_Your instructions_
Look through the material below. Copy each line that contains the string "klik".

# # #

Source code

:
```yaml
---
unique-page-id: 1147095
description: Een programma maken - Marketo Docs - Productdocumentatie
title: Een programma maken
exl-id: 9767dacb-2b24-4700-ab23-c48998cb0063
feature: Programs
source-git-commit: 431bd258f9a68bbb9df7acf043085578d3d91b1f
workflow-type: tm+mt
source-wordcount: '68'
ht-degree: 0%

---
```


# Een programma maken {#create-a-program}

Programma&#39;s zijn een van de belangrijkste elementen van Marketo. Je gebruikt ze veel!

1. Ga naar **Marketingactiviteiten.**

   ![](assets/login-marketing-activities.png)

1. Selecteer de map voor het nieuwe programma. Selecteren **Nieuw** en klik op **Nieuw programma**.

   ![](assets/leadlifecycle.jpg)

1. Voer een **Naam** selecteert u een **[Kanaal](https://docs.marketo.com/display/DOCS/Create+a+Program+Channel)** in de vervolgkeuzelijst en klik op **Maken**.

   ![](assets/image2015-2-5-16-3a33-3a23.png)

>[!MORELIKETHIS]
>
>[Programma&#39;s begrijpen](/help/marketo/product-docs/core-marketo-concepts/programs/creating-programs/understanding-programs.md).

# # #

_Exercise output_
1. Selecteer de map voor het nieuwe programma. Selecteren **Nieuw** en klik op **Nieuw programma**.
1. Voer een **Naam** selecteert u een **[Kanaal](https://docs.marketo.com/display/DOCS/Create+a+Program+Channel)** in de vervolgkeuzelijst en klik op **Maken**.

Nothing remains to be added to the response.